The bladderwort plant has a diminutive genome, with less or no “junk” DNA


A week and a day ago we returned from a month long trip to Turkey and Greece. The tour in Turkey, called Magical Hideaways, run by OAT, was fantastic. Given the quality of the hotels, plus all the other amenities, including a guide 24/7, the price for a single person sharing a room is less than you could do the trip on your own. If you want to travel outside of the US and Europe, I recommend OAT. More about the trip when I get my pictures sorted out.

Finally, I feel like writing again. With Scott Wolter gone, I started looking for something interesting and hit on this article titled: ‘Junk DNA Mystery Solved: It’s Not Needed’.

I thought, Wow, genetic science sure is moving fast.
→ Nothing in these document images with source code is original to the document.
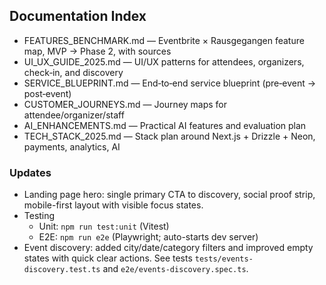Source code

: ## Documentation Index

- FEATURES_BENCHMARK.md — Eventbrite × Rausgegangen feature map, MVP → Phase 2, with sources
- UI_UX_GUIDE_2025.md — UI/UX patterns for attendees, organizers, check‑in, and discovery
- SERVICE_BLUEPRINT.md — End‑to‑end service blueprint (pre‑event → post‑event)
- CUSTOMER_JOURNEYS.md — Journey maps for attendee/organizer/staff
- AI_ENHANCEMENTS.md — Practical AI features and evaluation plan
- TECH_STACK_2025.md — Stack plan around Next.js + Drizzle + Neon, payments, analytics, AI

### Updates

- Landing page hero: single primary CTA to discovery, social proof strip, mobile-first layout with visible focus states.
- Testing
  - Unit: `npm run test:unit` (Vitest)
  - E2E: `npm run e2e` (Playwright; auto-starts dev server)
- Event discovery: added city/date/category filters and improved empty states with quick clear actions. See tests `tests/events-discovery.test.ts` and `e2e/events-discovery.spec.ts`.

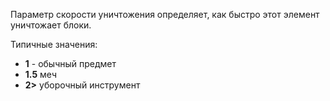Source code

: Параметр скорости уничтожения определяет, как быстро этот элемент уничтожает блоки.

Типичные значения:
* **1** - обычный предмет
* **1.5** меч
* **2>** уборочный инструмент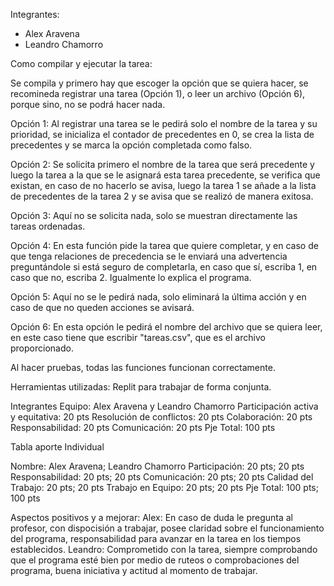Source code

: Integrantes: 
- Alex Aravena
- Leandro Chamorro

Como compilar y ejecutar la tarea: 

Se compila y primero hay que escoger la opción que se quiera hacer, se recomineda registrar una tarea (Opción 1), o leer un archivo (Opción 6), porque sino, no se podrá hacer nada.

Opción 1: Al registrar una tarea se le pedirá solo el nombre de la tarea y su prioridad, se inicializa el contador de precedentes en 0, se crea la lista de precedentes y se marca la opción completada como falso.

Opción 2: Se solicita primero el nombre de la tarea que será precedente y luego la tarea a la que se le asignará esta tarea precedente, se verifica que existan, en caso de no hacerlo se avisa, luego la tarea 1 se añade a la lista de precedentes de la tarea 2 y se avisa que se realizó de manera exitosa.

Opción 3: Aquí no se solicita nada, solo se muestran directamente las tareas ordenadas.

Opción 4: En esta función pide la tarea que quiere completar, y en caso de que tenga relaciones de precedencia se le enviará una advertencia preguntándole si está seguro de completarla, en caso que sí, escriba 1, en caso que no, escriba 2. Igualmente lo explica el programa.

Opción 5: Aquí no se le pedirá nada, solo eliminará la última acción y en caso de que no queden acciones se avisará.

Opción 6: En esta opción le pedirá el nombre del archivo que se quiera leer, en este caso tiene que escribir "tareas.csv", que es el archivo proporcionado.

Al hacer pruebas, todas las funciones funcionan correctamente.

Herramientas utilizadas: Replit para trabajar de forma conjunta.

Integrantes Equipo: Alex Aravena y Leandro Chamorro
Participación activa y equitativa: 20 pts
Resolución de conflictos: 20 pts
Colaboración: 20 pts
Responsabilidad: 20 pts
Comunicación: 20 pts
Pje Total: 100 pts

Tabla aporte Individual

Nombre: Alex Aravena; Leandro Chamorro
Participación: 20 pts; 20 pts
Responsabilidad: 20 pts; 20 pts
Comunicación: 20 pts; 20 pts
Calidad del Trabajo: 20 pts; 20 pts
Trabajo en Equipo: 20 pts; 20 pts
Pje Total: 100 pts; 100 pts

Aspectos positivos y a mejorar:
Alex: En caso de duda le pregunta al profesor, con dispocisión a trabajar, posee claridad sobre el funcionamiento del programa, responsabilidad para avanzar en la tarea en los tiempos establecidos.
Leandro: Comprometido con la tarea, siempre comprobando que el programa esté bien por medio de ruteos o comprobaciones del programa, buena iniciativa y actitud al momento de trabajar. 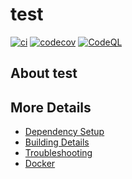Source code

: # test

[![ci](https://github.com/DinkyC/test/actions/workflows/ci.yml/badge.svg)](https://github.com/DinkyC/test/actions/workflows/ci.yml)
[![codecov](https://codecov.io/gh/DinkyC/test/branch/main/graph/badge.svg)](https://codecov.io/gh/DinkyC/test)
[![CodeQL](https://github.com/DinkyC/test/actions/workflows/codeql-analysis.yml/badge.svg)](https://github.com/DinkyC/test/actions/workflows/codeql-analysis.yml)

## About test



## More Details

 * [Dependency Setup](README_dependencies.md)
 * [Building Details](README_building.md)
 * [Troubleshooting](README_troubleshooting.md)
 * [Docker](README_docker.md)
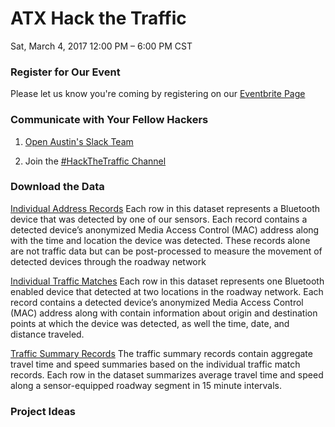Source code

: # ATX Hack the Traffic
Sat, March 4, 2017
12:00 PM – 6:00 PM CST

### Register for Our Event
Please let us know you're coming by registering on our [Eventbrite Page](https://www.eventbrite.com/e/atx-hack-the-traffic-registration-31722953207?)

### Communicate with Your Fellow Hackers
1. [Open Austin's Slack Team](http://slack.open-austin.org)

2. Join the [#HackTheTraffic Channel](https://open-austin.slack.com/messages/hackthetraffic/)

### Download the Data
[Individual Address Records](https://data.austintexas.gov/dataset/Bluetooth-Travel-Sensors-Individual-Addresses/qnpj-zrb9/data)
Each row in this dataset represents a Bluetooth device that was detected by one of our sensors. Each record contains a detected device’s anonymized Media Access Control (MAC) address along with the time and location the device was detected. These records alone are not traffic data but can be post-processed to measure the movement of detected devices through the roadway network

[Individual Traffic Matches]( https://data.austintexas.gov/dataset/Bluetooth-Travel-Sensors-Individual-Traffic-Matche/x44q-icha/data)
Each row in this dataset represents one Bluetooth enabled device that detected at two locations in the roadway network. Each record contains a detected device’s anonymized Media Access Control (MAC) address along with contain information about origin and destination points at which the device was detected, as well the time, date, and distance traveled.

[Traffic Summary Records](https://data.austintexas.gov/dataset/Bluetooth-Travel-Sensors-Match-Summary-Records/v7zg-5jg9)
The traffic summary records contain aggregate travel time and speed summaries based on the individual traffic match records. Each row in the dataset summarizes average travel time and speed along a sensor-equipped roadway segment in 15 minute intervals.

### Project Ideas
Only six months ago, I read that they had found a purpose of some of the junk DNA, and I wrote about it here.

I hope you’re thinking what I’m thinking: One of these articles, at least one, has misinformed us.

Which? I’m not a genetic science, so how can I find the truth? The same way you would, using the skills of reading comprehension, something many journalists seem to be devoid of, and logic, something most humans lack, but not my readers. My readers are sharp, alert, and highly intelligent.

Back to the article, the writer starts off with a qualified statement:
“So-called junk DNA, the vast majority of the genome that doesn’t code for proteins, really isn’t needed for a healthy organism, according to new research.”
Maybe she should have said, “A specific plant, an anomaly, functions fine without junk DNA,” because her next entire section is dedicated to describing how this plant, the bladderwort, differs from every other plant. I.e, all the others have lots of junk DNA.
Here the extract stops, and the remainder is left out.